*WHAT YOU ARE ASKED TO DO*. Nothing but the lines from the start of the records below through the line that has "forget, Nikolenka?'' %" should appear, each exactly as given.

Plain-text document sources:
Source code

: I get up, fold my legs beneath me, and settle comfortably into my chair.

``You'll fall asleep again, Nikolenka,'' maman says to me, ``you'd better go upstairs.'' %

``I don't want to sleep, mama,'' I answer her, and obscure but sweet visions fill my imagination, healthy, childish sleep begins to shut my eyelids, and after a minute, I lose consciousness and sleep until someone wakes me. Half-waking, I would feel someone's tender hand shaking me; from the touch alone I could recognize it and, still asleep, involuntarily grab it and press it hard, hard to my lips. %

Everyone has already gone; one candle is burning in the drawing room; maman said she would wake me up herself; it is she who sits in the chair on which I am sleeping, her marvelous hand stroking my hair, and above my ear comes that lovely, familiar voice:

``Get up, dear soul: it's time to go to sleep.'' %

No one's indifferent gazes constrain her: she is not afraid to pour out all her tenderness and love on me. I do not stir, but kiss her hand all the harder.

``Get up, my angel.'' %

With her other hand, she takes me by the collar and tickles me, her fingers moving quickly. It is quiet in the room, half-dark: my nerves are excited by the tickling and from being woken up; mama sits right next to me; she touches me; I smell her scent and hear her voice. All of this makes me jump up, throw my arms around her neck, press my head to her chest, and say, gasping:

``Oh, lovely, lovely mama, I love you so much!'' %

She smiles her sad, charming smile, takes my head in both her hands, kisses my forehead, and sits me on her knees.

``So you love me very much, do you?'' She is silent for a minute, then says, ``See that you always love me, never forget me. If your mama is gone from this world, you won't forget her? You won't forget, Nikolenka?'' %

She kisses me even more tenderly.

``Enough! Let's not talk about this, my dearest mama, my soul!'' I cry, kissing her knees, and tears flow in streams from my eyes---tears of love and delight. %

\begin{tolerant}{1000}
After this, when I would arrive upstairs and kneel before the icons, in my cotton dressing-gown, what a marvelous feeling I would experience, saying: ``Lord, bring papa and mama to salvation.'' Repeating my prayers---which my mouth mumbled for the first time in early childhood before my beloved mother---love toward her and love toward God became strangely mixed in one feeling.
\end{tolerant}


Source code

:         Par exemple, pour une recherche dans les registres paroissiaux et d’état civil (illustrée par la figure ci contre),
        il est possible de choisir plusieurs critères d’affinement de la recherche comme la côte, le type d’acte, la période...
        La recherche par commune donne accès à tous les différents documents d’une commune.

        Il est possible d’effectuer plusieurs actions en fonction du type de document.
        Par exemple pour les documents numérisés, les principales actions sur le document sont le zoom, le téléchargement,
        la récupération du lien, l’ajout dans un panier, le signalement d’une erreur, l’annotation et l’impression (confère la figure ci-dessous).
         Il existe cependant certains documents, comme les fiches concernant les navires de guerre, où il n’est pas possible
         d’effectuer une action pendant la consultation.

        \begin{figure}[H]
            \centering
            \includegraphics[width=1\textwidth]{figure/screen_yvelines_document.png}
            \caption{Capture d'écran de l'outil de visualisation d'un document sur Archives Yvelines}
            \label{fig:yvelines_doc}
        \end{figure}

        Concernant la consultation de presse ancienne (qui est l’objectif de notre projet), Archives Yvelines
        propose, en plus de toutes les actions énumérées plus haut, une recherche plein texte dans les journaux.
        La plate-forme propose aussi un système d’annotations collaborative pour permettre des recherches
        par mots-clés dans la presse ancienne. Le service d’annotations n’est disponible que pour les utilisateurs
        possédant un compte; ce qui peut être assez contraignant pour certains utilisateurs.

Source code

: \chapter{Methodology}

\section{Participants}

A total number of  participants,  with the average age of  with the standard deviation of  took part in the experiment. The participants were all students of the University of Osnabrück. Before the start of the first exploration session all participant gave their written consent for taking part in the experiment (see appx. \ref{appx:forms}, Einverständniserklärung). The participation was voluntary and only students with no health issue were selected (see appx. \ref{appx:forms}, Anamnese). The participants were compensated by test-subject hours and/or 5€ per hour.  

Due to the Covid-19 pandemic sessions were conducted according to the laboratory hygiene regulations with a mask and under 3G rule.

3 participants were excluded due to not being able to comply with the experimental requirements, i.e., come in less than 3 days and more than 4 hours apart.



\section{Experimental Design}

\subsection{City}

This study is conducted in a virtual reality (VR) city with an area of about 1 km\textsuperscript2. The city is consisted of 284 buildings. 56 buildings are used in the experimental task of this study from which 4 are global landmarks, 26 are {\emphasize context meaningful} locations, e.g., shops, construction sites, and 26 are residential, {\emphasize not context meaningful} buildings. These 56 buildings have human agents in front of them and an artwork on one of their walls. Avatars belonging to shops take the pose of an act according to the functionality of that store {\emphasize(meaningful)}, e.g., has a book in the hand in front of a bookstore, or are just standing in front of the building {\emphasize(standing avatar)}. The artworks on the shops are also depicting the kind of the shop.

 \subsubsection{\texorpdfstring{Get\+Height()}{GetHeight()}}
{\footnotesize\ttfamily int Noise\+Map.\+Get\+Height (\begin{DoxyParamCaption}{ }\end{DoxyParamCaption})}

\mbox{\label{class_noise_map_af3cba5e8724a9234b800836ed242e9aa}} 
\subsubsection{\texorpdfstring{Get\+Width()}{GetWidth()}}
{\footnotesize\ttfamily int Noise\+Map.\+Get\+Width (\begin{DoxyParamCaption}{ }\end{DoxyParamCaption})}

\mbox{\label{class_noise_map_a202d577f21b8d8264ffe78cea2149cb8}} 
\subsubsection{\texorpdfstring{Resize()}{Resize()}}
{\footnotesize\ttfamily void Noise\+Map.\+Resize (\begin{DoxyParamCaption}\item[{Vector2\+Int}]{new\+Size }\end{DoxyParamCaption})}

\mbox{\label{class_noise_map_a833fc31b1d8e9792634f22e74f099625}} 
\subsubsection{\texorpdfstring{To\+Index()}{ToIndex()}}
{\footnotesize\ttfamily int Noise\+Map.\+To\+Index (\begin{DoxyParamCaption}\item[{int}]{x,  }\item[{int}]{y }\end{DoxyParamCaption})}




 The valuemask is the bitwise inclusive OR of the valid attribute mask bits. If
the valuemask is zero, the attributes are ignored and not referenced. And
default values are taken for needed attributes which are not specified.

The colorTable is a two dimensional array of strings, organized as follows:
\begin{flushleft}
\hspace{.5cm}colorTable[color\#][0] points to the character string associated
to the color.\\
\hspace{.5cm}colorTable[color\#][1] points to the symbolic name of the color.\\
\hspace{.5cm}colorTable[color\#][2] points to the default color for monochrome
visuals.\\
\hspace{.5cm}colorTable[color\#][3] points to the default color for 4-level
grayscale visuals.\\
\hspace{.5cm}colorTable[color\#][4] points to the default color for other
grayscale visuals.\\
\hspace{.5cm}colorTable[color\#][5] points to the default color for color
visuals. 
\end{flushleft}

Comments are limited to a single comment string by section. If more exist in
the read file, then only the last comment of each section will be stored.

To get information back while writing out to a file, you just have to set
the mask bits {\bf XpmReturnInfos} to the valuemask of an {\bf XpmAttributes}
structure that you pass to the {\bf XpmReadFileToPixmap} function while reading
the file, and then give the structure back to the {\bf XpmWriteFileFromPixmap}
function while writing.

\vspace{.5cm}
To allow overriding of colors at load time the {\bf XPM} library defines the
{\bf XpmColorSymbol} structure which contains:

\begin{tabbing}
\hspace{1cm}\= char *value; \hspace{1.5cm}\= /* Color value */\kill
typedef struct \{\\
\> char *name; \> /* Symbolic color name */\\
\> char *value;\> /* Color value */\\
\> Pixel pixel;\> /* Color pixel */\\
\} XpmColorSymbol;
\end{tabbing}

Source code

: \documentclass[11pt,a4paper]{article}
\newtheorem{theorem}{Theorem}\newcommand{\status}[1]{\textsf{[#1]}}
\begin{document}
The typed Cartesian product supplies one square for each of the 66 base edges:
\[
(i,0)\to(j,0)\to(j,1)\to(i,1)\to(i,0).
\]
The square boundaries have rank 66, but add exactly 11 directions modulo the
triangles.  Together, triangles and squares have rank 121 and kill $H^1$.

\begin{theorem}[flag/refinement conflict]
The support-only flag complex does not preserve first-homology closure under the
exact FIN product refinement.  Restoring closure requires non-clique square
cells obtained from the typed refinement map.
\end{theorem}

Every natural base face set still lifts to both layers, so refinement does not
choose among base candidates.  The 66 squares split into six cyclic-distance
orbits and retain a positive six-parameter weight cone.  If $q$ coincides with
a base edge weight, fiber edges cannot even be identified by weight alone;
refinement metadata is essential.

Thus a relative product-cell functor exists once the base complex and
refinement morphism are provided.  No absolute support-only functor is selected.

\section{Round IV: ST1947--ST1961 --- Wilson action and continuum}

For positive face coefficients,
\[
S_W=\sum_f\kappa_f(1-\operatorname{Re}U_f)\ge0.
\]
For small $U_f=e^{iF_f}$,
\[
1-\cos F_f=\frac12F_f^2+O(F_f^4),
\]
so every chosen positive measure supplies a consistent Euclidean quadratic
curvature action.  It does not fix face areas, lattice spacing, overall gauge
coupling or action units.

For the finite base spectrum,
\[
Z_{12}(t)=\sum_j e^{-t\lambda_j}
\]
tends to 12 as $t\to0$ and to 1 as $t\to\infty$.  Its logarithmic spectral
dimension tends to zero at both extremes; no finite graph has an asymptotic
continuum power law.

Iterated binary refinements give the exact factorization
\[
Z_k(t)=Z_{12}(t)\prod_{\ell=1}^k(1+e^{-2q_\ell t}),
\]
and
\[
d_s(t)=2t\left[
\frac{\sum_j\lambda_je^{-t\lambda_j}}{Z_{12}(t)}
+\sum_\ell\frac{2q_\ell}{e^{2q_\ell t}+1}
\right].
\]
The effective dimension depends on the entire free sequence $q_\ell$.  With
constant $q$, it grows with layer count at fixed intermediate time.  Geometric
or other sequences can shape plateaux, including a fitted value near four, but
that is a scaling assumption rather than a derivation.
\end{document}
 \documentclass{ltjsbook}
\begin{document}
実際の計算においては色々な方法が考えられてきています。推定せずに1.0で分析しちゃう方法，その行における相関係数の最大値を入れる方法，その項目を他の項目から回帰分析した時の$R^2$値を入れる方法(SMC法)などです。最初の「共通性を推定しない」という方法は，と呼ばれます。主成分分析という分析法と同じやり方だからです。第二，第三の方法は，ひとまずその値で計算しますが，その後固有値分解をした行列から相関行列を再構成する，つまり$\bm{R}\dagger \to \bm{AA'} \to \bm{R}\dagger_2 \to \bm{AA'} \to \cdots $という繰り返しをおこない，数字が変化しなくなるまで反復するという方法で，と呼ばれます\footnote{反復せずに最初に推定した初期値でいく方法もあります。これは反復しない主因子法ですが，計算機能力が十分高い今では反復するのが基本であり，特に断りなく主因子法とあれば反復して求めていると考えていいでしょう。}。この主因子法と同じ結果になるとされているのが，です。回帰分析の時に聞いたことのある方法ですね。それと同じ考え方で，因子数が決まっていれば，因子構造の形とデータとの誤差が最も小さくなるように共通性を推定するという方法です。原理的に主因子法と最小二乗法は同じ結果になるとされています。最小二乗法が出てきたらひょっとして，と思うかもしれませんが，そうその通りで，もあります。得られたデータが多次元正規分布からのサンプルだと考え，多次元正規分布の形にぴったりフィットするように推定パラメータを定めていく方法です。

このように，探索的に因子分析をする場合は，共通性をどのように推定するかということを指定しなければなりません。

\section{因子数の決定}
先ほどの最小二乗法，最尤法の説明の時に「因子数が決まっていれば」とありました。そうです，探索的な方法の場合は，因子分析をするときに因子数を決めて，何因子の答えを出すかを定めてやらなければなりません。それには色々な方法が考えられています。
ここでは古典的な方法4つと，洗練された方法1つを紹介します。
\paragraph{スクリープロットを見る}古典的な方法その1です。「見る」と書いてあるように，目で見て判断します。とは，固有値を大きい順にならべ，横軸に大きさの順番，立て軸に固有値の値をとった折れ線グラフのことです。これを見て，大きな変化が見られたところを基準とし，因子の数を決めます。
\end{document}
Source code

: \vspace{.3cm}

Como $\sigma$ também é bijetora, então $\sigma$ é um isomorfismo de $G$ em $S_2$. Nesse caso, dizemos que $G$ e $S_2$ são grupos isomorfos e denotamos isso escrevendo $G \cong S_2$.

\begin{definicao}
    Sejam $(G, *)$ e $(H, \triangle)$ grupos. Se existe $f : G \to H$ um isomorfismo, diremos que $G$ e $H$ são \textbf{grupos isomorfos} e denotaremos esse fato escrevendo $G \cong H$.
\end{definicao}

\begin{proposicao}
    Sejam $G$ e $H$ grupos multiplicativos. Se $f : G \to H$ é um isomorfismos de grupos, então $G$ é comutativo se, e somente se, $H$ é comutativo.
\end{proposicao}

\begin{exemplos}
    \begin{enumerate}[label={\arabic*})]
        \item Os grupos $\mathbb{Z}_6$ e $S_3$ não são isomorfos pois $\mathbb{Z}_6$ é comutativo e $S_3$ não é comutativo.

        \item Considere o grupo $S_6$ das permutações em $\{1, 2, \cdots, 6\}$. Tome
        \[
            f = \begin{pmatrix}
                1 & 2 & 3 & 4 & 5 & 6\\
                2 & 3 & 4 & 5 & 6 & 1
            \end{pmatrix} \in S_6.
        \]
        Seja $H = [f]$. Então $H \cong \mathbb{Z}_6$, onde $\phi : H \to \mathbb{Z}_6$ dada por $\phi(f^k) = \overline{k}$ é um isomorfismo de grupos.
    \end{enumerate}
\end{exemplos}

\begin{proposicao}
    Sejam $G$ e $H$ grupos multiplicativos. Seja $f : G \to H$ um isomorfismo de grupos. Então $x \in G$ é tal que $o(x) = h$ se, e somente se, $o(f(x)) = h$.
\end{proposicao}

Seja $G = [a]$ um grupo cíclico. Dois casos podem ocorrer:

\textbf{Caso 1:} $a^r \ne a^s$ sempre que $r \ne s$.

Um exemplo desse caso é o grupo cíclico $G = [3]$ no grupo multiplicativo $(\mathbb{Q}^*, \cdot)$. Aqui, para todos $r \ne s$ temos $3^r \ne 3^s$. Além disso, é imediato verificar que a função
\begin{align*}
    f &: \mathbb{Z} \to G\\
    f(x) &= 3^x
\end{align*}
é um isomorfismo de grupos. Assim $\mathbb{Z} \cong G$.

*TASK ANSWER*.
Source code

: I get up, fold my legs beneath me, and settle comfortably into my chair.

``You'll fall asleep again, Nikolenka,'' maman says to me, ``you'd better go upstairs.'' %

``I don't want to sleep, mama,'' I answer her, and obscure but sweet visions fill my imagination, healthy, childish sleep begins to shut my eyelids, and after a minute, I lose consciousness and sleep until someone wakes me. Half-waking, I would feel someone's tender hand shaking me; from the touch alone I could recognize it and, still asleep, involuntarily grab it and press it hard, hard to my lips. %

Everyone has already gone; one candle is burning in the drawing room; maman said she would wake me up herself; it is she who sits in the chair on which I am sleeping, her marvelous hand stroking my hair, and above my ear comes that lovely, familiar voice:

``Get up, dear soul: it's time to go to sleep.'' %

No one's indifferent gazes constrain her: she is not afraid to pour out all her tenderness and love on me. I do not stir, but kiss her hand all the harder.

``Get up, my angel.'' %

With her other hand, she takes me by the collar and tickles me, her fingers moving quickly. It is quiet in the room, half-dark: my nerves are excited by the tickling and from being woken up; mama sits right next to me; she touches me; I smell her scent and hear her voice. All of this makes me jump up, throw my arms around her neck, press my head to her chest, and say, gasping:

``Oh, lovely, lovely mama, I love you so much!'' %

She smiles her sad, charming smile, takes my head in both her hands, kisses my forehead, and sits me on her knees.

``So you love me very much, do you?'' She is silent for a minute, then says, ``See that you always love me, never forget me. If your mama is gone from this world, you won't forget her? You won't forget, Nikolenka?'' %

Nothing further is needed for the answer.